Upon transfer from the post-anesthesia care unit (PACU) after spinal fusion, which technique should the nurse use to transfer the client from the stretcher to the bed?
- A. A bath blanket and the assistance of four people
- B. A bath blanket and the assistance of three people
- C. A transfer board and the assistance of two people
- D. A transfer board and the assistance of four people
Correct Answer: D
Rationale: After spinal fusion, with or without instrumentation, the client is transferred from the stretcher to the bed using a transfer board and the assistance of four people. This permits optimal stabilization and support of the spine, while allowing the client to be moved smoothly and gently. Therefore, the remaining options are incorrect and unsafe.

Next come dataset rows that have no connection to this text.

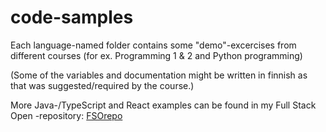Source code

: # code-samples

Each language-named folder contains some "demo"-excercises from different courses (for ex. Programming 1 & 2 and Python programming)

(Some of the variables and documentation might be written in finnish as that was suggested/required by the course.)

More Java-/TypeScript and React examples can be found in my Full Stack Open -repository: [FSOrepo](https://github.com/remoneve/FSOrepo)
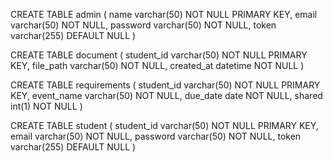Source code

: CREATE TABLE admin ( name varchar(50) NOT NULL PRIMARY KEY, email varchar(50) NOT NULL, password varchar(50) NOT NULL, token varchar(255) DEFAULT NULL )

CREATE TABLE document ( student_id varchar(50) NOT NULL PRIMARY KEY, file_path varchar(50) NOT NULL, created_at datetime NOT NULL )

CREATE TABLE requirements ( student_id varchar(50) NOT NULL PRIMARY KEY, event_name varchar(50) NOT NULL, due_date date NOT NULL, shared int(1) NOT NULL )

CREATE TABLE student ( student_id varchar(50) NOT NULL PRIMARY KEY, email varchar(50) NOT NULL, password varchar(50) NOT NULL, token varchar(255) DEFAULT NULL )
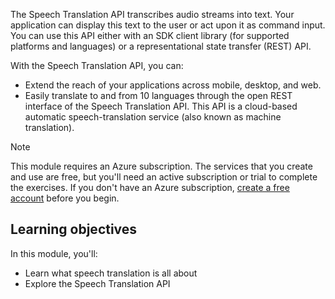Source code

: The Speech Translation API transcribes audio streams into text. Your application can display this text to the user or act upon it as command input. You can use this API either with an SDK client library (for supported platforms and languages) or a representational state transfer (REST) API. 

With the Speech Translation API, you can:

- Extend the reach of your applications across mobile, desktop, and web.
- Easily translate to and from 10 languages through the open REST interface of the Speech Translation API. This API is a cloud-based automatic speech-translation service (also known as machine translation).

> [!NOTE]
> This module requires an Azure subscription. The services that you create and use are free, but you'll need an active subscription or trial to complete the exercises. If you don't have an Azure subscription, [create a free account](https://azure.microsoft.com/free/) before you begin.

## Learning objectives

In this module, you'll:

- Learn what speech translation is all about
- Explore the Speech Translation API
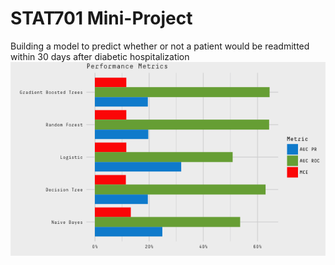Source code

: # STAT701 Mini-Project
Building a model to predict whether or not a patient would be readmitted within 30 days after diabetic hospitalization
![](stats701_miniproject.png)
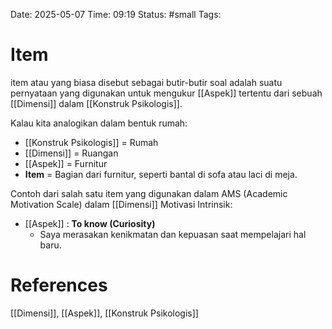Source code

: Date: 2025-05-07
Time: 09:19
Status: #small 
Tags:


# Item
item atau yang biasa disebut sebagai butir-butir soal adalah suatu pernyataan yang digunakan untuk mengukur [[Aspek]] tertentu dari sebuah [[Dimensi]] dalam [[Konstruk Psikologis]].

Kalau kita analogikan dalam bentuk rumah:
- [[Konstruk Psikologis]] = Rumah
- [[Dimensi]] = Ruangan
- [[Aspek]] = Furnitur
- **Item** = Bagian dari furnitur, seperti bantal di sofa atau laci di meja.

Contoh dari salah satu item yang digunakan dalam AMS (Academic Motivation Scale) dalam [[Dimensi]] Motivasi Intrinsik:
- [[Aspek]] : **To know (Curiosity)**
	- Saya merasakan kenikmatan dan kepuasan saat mempelajari hal baru.

# References
[[Dimensi]], [[Aspek]], [[Konstruk Psikologis]]
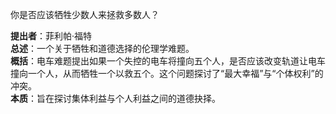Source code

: 
你是否应该牺牲少数人来拯救多数人？

**提出者**：菲利帕·福特  
**总述**：一个关于牺牲和道德选择的伦理学难题。  
**概括**：电车难题提出如果一个失控的电车将撞向五个人，是否应该改变轨道让电车撞向一个人，从而牺牲一个以救五个。这个问题探讨了“最大幸福”与“个体权利”的冲突。  
**本质**：旨在探讨集体利益与个人利益之间的道德抉择。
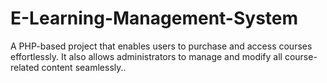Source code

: # E-Learning-Management-System
A PHP-based project that enables users to purchase and access courses effortlessly. It also allows administrators to manage and modify all course-related content seamlessly..
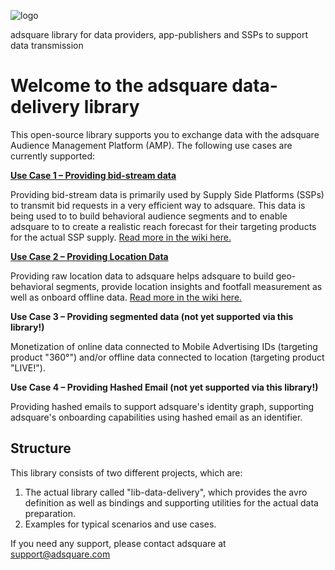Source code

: ![logo](http://www.adsquare.com/logo_pos_rgb.png)

adsquare library for data providers, app-publishers and SSPs to support data transmission

# Welcome to the adsquare data-delivery library

This open-source library supports you to exchange data with the adsquare Audience Management Platform (AMP). The following use cases are currently supported:


**[Use Case 1 – Providing bid-stream data](https://github.com/adsquare/data-delivery/wiki/Use-Case-1-%E2%80%93-Providing-bid-stream-data)**

Providing bid-stream data is primarily used by Supply Side Platforms (SSPs) to transmit bid requests in a very efficient way to adsquare. This data is being used to to build behavioral audience segments and to enable adsquare to to create a realistic reach forecast for their targeting products for the actual SSP supply.
[Read more in the wiki here.](https://github.com/adsquare/data-delivery/wiki/Use-Case-1-%E2%80%93-Providing-bid-stream-data)

**[Use Case 2 – Providing Location Data](https://github.com/adsquare/data-delivery/wiki/Use-Case-2-%E2%80%93-Providing-Location-Data)**

Providing raw location data to adsquare helps adsquare to build geo-behavioral segments, provide location insights and footfall measurement as well as onboard offline data. 
[Read more in the wiki here.](https://github.com/adsquare/data-delivery/wiki/Use-Case-2-%E2%80%93-Providing-Location-Data)

**Use Case 3 – Providing segmented data (not yet supported via this library!)**

Monetization of online data connected to Mobile Advertising IDs (targeting product "360°") and/or offline data connected to location (targeting product "LIVE!").

**Use Case 4 – Providing Hashed Email (not yet supported via this library!)**

Providing hashed emails to support adsquare's identity graph, supporting adsquare's onboarding capabilities using hashed email as an identifier.

## Structure

This library consists of two different projects, which are:

1. The actual library called "lib-data-delivery", which provides the avro definition as well as bindings and supporting utilities for the actual data preparation.
2. Examples for typical scenarios and use cases.

If you need any support, please contact adsquare at support@adsquare.com
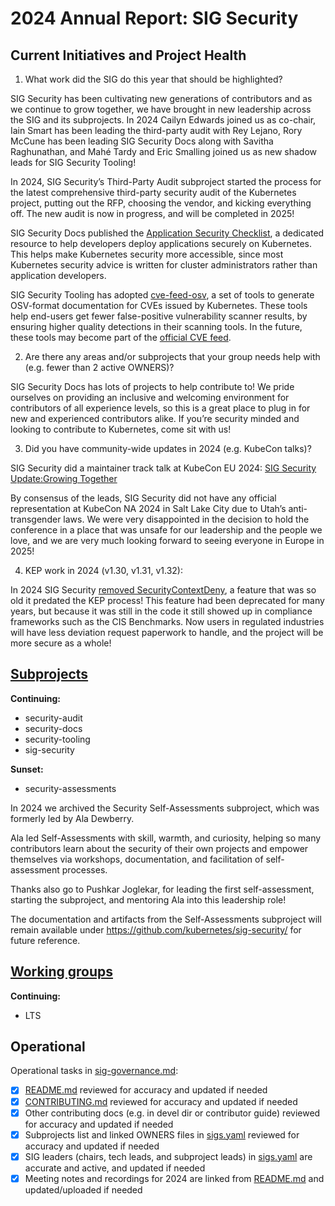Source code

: # 2024 Annual Report: SIG Security

## Current Initiatives and Project Health

1. What work did the SIG do this year that should be highlighted?

SIG Security has been cultivating new generations of contributors and as we continue to grow together, we have brought in new leadership across the SIG and its subprojects. In 2024 Cailyn Edwards joined us as co-chair, Iain Smart has been leading the third-party audit with Rey Lejano, Rory McCune has been leading SIG Security Docs along with Savitha Raghunathan, and Mahé Tardy and Eric Smalling joined us as new shadow leads for SIG Security Tooling!

In 2024, SIG Security’s Third-Party Audit subproject started the process for the latest comprehensive third-party security audit of the Kubernetes project, putting out the RFP, choosing the vendor, and kicking everything off. The new audit is now in progress, and will be completed in 2025!

SIG Security Docs published the [Application Security Checklist](https://kubernetes.io/docs/concepts/security/application-security-checklist/), a dedicated resource to help developers deploy applications securely on Kubernetes. This helps make Kubernetes security more accessible, since most Kubernetes security advice is written for cluster administrators rather than application developers.

SIG Security Tooling has adopted [cve-feed-osv](https://github.com/kubernetes-sigs/cve-feed-osv/), a set of tools to generate OSV-format documentation for CVEs issued by Kubernetes. These tools help end-users get fewer false-positive vulnerability scanner results, by ensuring higher quality detections in their scanning tools. In the future, these tools may become part of the [official CVE feed](https://kubernetes.io/docs/reference/issues-security/official-cve-feed/).

2. Are there any areas and/or subprojects that your group needs help with (e.g. fewer than 2 active OWNERS)?

SIG Security Docs has lots of projects to help contribute to! We pride ourselves on providing an inclusive and welcoming environment for contributors of all experience levels, so this is a great place to plug in for new and experienced contributors alike. If you’re security minded and looking to contribute to Kubernetes, come sit with us!

3. Did you have community-wide updates in 2024 (e.g. KubeCon talks)?

SIG Security did a maintainer track talk at KubeCon EU 2024: [SIG Security Update:Growing Together](https://www.youtube.com/watch?v=4TYjaI0tBBM)

By consensus of the leads, SIG Security did not have any official representation at KubeCon NA 2024 in Salt Lake City due to Utah’s anti-transgender laws. We were very disappointed in the decision to hold the conference in a place that was unsafe for our leadership and the people we love, and we are very much looking forward to seeing everyone in Europe in 2025!

4. KEP work in 2024 (v1.30, v1.31, v1.32):

In 2024 SIG Security [removed SecurityContextDeny](https://github.com/kubernetes/enhancements/issues/3785), a feature that was so old it predated the KEP process! This feature had been deprecated for many years, but because it was still in the code it still showed up in compliance frameworks such as the CIS Benchmarks. Now users in regulated industries will have less deviation request paperwork to handle, and the project will be more secure as a whole!

## [Subprojects](https://git.k8s.io/community/sig-security#subprojects)

**Continuing:**  
  - security-audit  
  - security-docs  
  - security-tooling  
  - sig-security

**Sunset:**  
  - security-assessments

In 2024 we archived the Security Self-Assessments subproject, which was formerly led by Ala Dewberry.

Ala led Self-Assessments with skill, warmth, and curiosity, helping so many contributors learn about the security of their own projects and empower themselves via workshops, documentation, and facilitation of self-assessment processes.

Thanks also go to Pushkar Joglekar, for leading the first self-assessment, starting the subproject, and mentoring Ala into this leadership role!

The documentation and artifacts from the Self-Assessments subproject will remain available under https://github.com/kubernetes/sig-security/ for future reference.

## [Working groups](https://git.k8s.io/community/sig-security#working-groups)

**Continuing:**  
 - LTS

## Operational

Operational tasks in [sig-governance.md]:  
- [x] [README.md] reviewed for accuracy and updated if needed  
- [x] [CONTRIBUTING.md] reviewed for accuracy and updated if needed  
- [x] Other contributing docs (e.g. in devel dir or contributor guide) reviewed for accuracy and updated if needed  
- [x] Subprojects list and linked OWNERS files in [sigs.yaml] reviewed for accuracy and updated if needed  
- [x] SIG leaders (chairs, tech leads, and subproject leads) in [sigs.yaml] are accurate and active, and updated if needed  
- [x] Meeting notes and recordings for 2024 are linked from [README.md] and updated/uploaded if needed

[CONTRIBUTING.md]: https://git.k8s.io/community/sig-security/CONTRIBUTING.md  
[sig-governance.md]: https://git.k8s.io/community/committee-steering/governance/sig-governance.md  
[README.md]: https://git.k8s.io/community/sig-security/README.md  
[sigs.yaml]: https://git.k8s.io/community/sigs.yaml  
[devel]: https://git.k8s.io/community/contributors/devel/README.md  
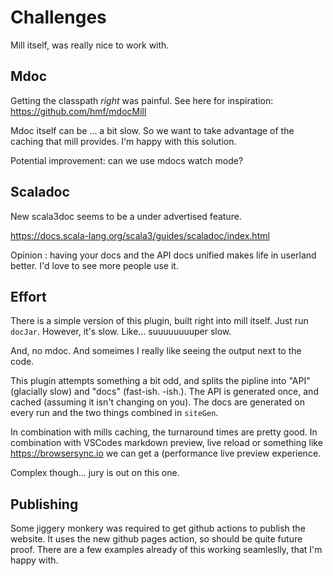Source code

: # Challenges

Mill itself, was really nice to work with.

## Mdoc

Getting the classpath _right_ was painful. See here for inspiration:
https://github.com/hmf/mdocMill

Mdoc itself can be ... a bit slow. So we want to take advantage of the caching that mill provides. I'm happy with this solution.

Potential improvement: can we use mdocs watch mode?

## Scaladoc

New scala3doc seems to be a under advertised feature.

https://docs.scala-lang.org/scala3/guides/scaladoc/index.html

Opinion : having your docs and the API docs unified makes life in userland better. I'd love to see more people use it.

## Effort

There is a simple version of this plugin, built right into mill itself. Just run `docJar`. However, it's slow. Like... suuuuuuuuper slow.

And, no mdoc. And someimes I really like seeing the output next to the code.

This plugin attempts something a bit odd, and splits the pipline into "API" (glacially slow) and "docs" (fast-ish. -ish.). The API is generated once, and cached (assuming it isn't changing on you). The docs are generated on every run and the two things combined in `siteGen`.

In combination with mills caching, the turnaround times are pretty good. In combination with VSCodes markdown preview, live reload or something like https://browsersync.io we can get a (performance live preview experience.

Complex though... jury is out on this one.

## Publishing

Some jiggery monkery was required to get github actions to publish the website. It uses the new github pages action, so should be quite future proof. There are a few examples already of this working seamleslly, that I'm happy with.

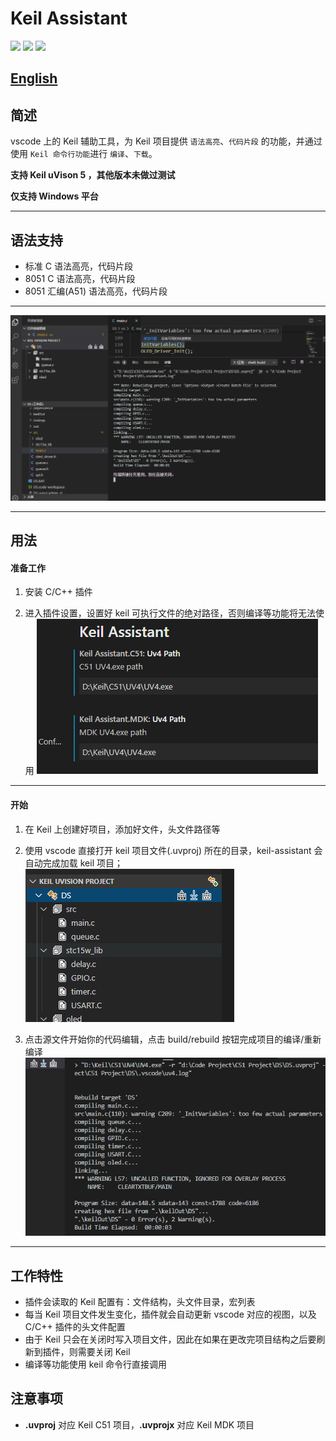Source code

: # Keil Assistant

[![](https://vsmarketplacebadge.apphb.com/version/cl.keil-assistant.svg)](https://marketplace.visualstudio.com/items?itemName=CL.keil-assistant)      [![](https://vsmarketplacebadge.apphb.com/installs/cl.keil-assistant.svg)](https://marketplace.visualstudio.com/items?itemName=CL.keil-assistant)     [![](https://vsmarketplacebadge.apphb.com/rating/cl.keil-assistant.svg)](https://marketplace.visualstudio.com/items?itemName=CL.keil-assistant)

## [English](https://github.com/github0null/keil-assistant/README_EN.md)

## 简述

vscode 上的 Keil 辅助工具，为 Keil 项目提供 `语法高亮`、`代码片段` 的功能，并通过使用 `Keil 命令行功能`进行 `编译`、`下载`。

**支持 Keil uVison 5 ，其他版本未做过测试**  

**仅支持 Windows 平台**

***

## 语法支持

* 标准 C 语法高亮，代码片段
* 8051 C 语法高亮，代码片段
* 8051 汇编(A51) 语法高亮，代码片段

***

![preview](./res/preview/preview.png)

***

## 用法

#### 准备工作

1. 安装 C/C++ 插件
> 
2. 进入插件设置，设置好 keil 可执行文件的绝对路径，否则编译等功能将无法使用
![preview](./res/preview/setting.png)

***

#### 开始

1. 在 Keil 上创建好项目，添加好文件，头文件路径等
> 
2. 使用 vscode 直接打开 keil 项目文件(.uvproj) 所在的目录，keil-assistant 会自动完成加载 keil 项目；
![preview](./res/preview/load.png)
> 
3. 点击源文件开始你的代码编辑，点击 build/rebuild 按钮完成项目的编译/重新编译
![preview](./res/preview/rebuild.png)
***

## 工作特性

* 插件会读取的 Keil 配置有：文件结构，头文件目录，宏列表
* 每当 Keil 项目文件发生变化，插件就会自动更新 vscode 对应的视图，以及 C/C++ 插件的头文件配置
* 由于 Keil 只会在关闭时写入项目文件，因此在如果在更改完项目结构之后要刷新到插件，则需要关闭 Keil
* 编译等功能使用 keil 命令行直接调用

## 注意事项

* **.uvproj** 对应 Keil C51 项目，**.uvprojx** 对应 Keil MDK 项目
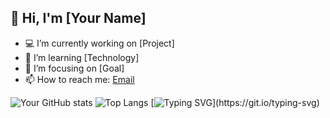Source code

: ## 👋 Hi, I'm [Your Name]
- 💻 I’m currently working on [Project]
- 🌱 I’m learning [Technology]
- 🎯 I’m focusing on [Goal]
- 📫 How to reach me: [Email](mailto:yourname@email.com)

![Your GitHub stats](https://github-readme-stats.vercel.app/api?username=yourusername&show_icons=true&theme=radical)
![Top Langs](https://github-readme-stats.vercel.app/api/top-langs/?username=yourusername&layout=compact&theme=radical)
[![Typing SVG](https://readme-typing-svg.demolab.com?font=Fira+Code&size=24&duration=2000&pause=1000&color=F75C7E&center=true&vCenter=true&width=435&lines=Welcome+to+my+profile!;I'm+a+Developer.;Love+to+Code+and+Learn!)](https://git.io/typing-svg)
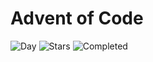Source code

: # Advent of Code

![Day](https://img.shields.io/badge/day%20📅-1-blue) ![Stars](https://img.shields.io/badge/stars%20⭐-0-yellow) ![Completed](https://img.shields.io/badge/days%20completed-0-red)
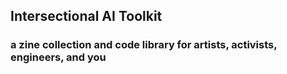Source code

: ## Intersectional AI Toolkit
### a zine collection and code library for artists, activists, engineers, and you
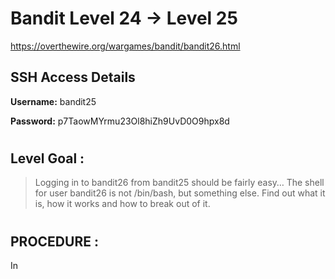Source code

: # Bandit Level 24 -> Level 25 #

https://overthewire.org/wargames/bandit/bandit26.html

## SSH Access Details ##
**Username:**  bandit25

**Password:**  p7TaowMYrmu23Ol8hiZh9UvD0O9hpx8d
#

## Level Goal : ##
>Logging in to bandit26 from bandit25 should be fairly easy… The shell for user bandit26 is not /bin/bash, but something else. Find out what it is, how it works and how to break out of it.


#  
## PROCEDURE : ##

In

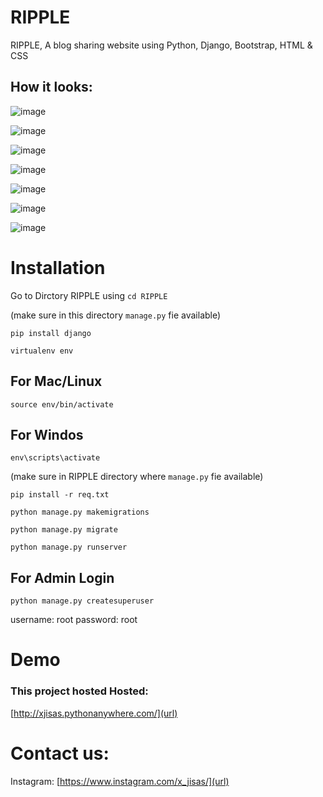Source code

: # **RIPPLE**
RIPPLE, A blog sharing website using Python, Django, Bootstrap, HTML & CSS
## How it looks:
![image](https://github.com/shashwat993/RIPPLE/assets/108952343/24e8874c-835e-48cc-a6ad-6a3a0005e0ed)

![image](https://github.com/shashwat993/RIPPLE/assets/108952343/ed4e3594-c5ba-4d4e-9903-43f108fb40a5)

![image](https://github.com/shashwat993/RIPPLE/assets/108952343/01927874-8d48-4841-82fc-b7bb22165de0)

![image](https://github.com/shashwat993/RIPPLE/assets/108952343/bb5af8b9-d0b9-4745-828f-7677d43488dd)

![image](https://github.com/shashwat993/RIPPLE/assets/108952343/fbcce81d-a204-44fe-81e7-b3021c0b1d69)

![image](https://github.com/shashwat993/RIPPLE/assets/108952343/55291d3a-7a63-470e-841e-bb472d6a6cee)

![image](https://github.com/shashwat993/RIPPLE/assets/108952343/5351c267-bd28-4a6c-afe0-c011c76de9b5)


# Installation
Go to Dirctory RIPPLE using `cd RIPPLE`

(make sure in this directory `manage.py` fie available)

`pip install django`

`virtualenv env`
## For Mac/Linux

`source env/bin/activate`

## For Windos

`env\scripts\activate`

(make sure in RIPPLE directory where `manage.py` fie available)

`pip install -r req.txt`

`python manage.py makemigrations`

`python manage.py migrate`


`python manage.py runserver`

## For Admin Login

`python manage.py createsuperuser`

username: root
password: root

# Demo 
### This project hosted Hosted:

[http://xjisas.pythonanywhere.com/](url)

# Contact us:

Instagram: [https://www.instagram.com/x_jisas/](url)










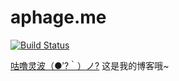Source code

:# aphage.me

[![Build Status](https://www.travis-ci.com/aphage/aphage.me.svg?branch=master)](https://www.travis-ci.com/aphage/aphage.me)

[咕噜灵波（●′?｀）ノ?](https://aphage.me/) 这是我的博客哦~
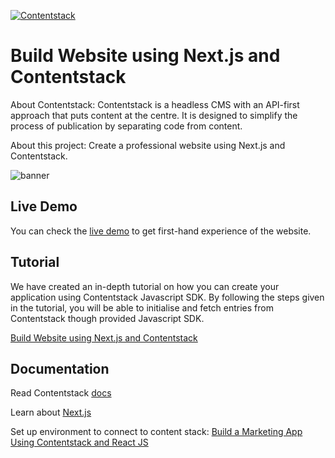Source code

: [![Contentstack](https://camo.githubusercontent.com/d24f513afa94a4a762533d54a0f590300dbd0413/68747470733a2f2f7777772e636f6e74656e74737461636b2e636f6d2f646f63732f7374617469632f696d616765732f636f6e74656e74737461636b2e706e67)](https://www.contentstack.com/)

# Build Website using Next.js and Contentstack

About Contentstack: Contentstack is a headless CMS with an API-first approach that puts content at the centre. It is designed to simplify the process of publication by separating code from content.

About this project: Create a professional website using Next.js and Contentstack.

![banner](https://user-images.githubusercontent.com/41462986/105998117-51667580-60d2-11eb-80d8-155621ab6f52.png "banner.png")

## Live Demo

You can check the [live demo](https://sample-apps-nextjs-demo.now.sh/) to get first-hand experience of the website.

## Tutorial

We have created an in-depth tutorial on how you can create your application using Contentstack Javascript SDK. By following the steps given in the tutorial, you will be able to initialise and fetch entries from Contentstack though provided Javascript SDK.

[Build Website using Next.js and Contentstack](https://www.contentstack.com/docs/example-apps/build-a-website-using-next-js-and-contentstack)

## Documentation

Read Contentstack [docs](https://www.contentstack.com/docs/)

Learn about [Next.js](https://learnnextjs.com/)

Set up environment to connect to content stack: [Build a Marketing App Using Contentstack and React JS](https://www.contentstack.com/docs/developers/sample-apps/build-a-marketing-app-using-contentstack-and-react-js/)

The nurse is assigned to care for a client with a diagnosis of preeclampsia. The nurse should plan to implement which action to provide a safe environment?
- A. Maintain fluid and sodium restrictions.
- B. Take the client's vital signs every 4 hours.
- C. Turn off the room lights and draw the window shades.
- D. Encourage visits from family and friends for psychosocial support.
Correct Answer: C
Rationale: Clients with preeclampsia are at risk of developing eclampsia (seizures). Bright lights and sudden loud noises may initiate seizures in this client. A woman with preeclampsia should be placed in a dimly lighted, quiet, private room. Clients with preeclampsia have decreased plasma volume, and adequate fluid and sodium intake is necessary to maintain fluid volume and tissue perfusion. Vital signs need to be monitored more frequently than every 4 hours when preeclampsia is present. Visitors should be limited to allow for rest and prevent overstimulation.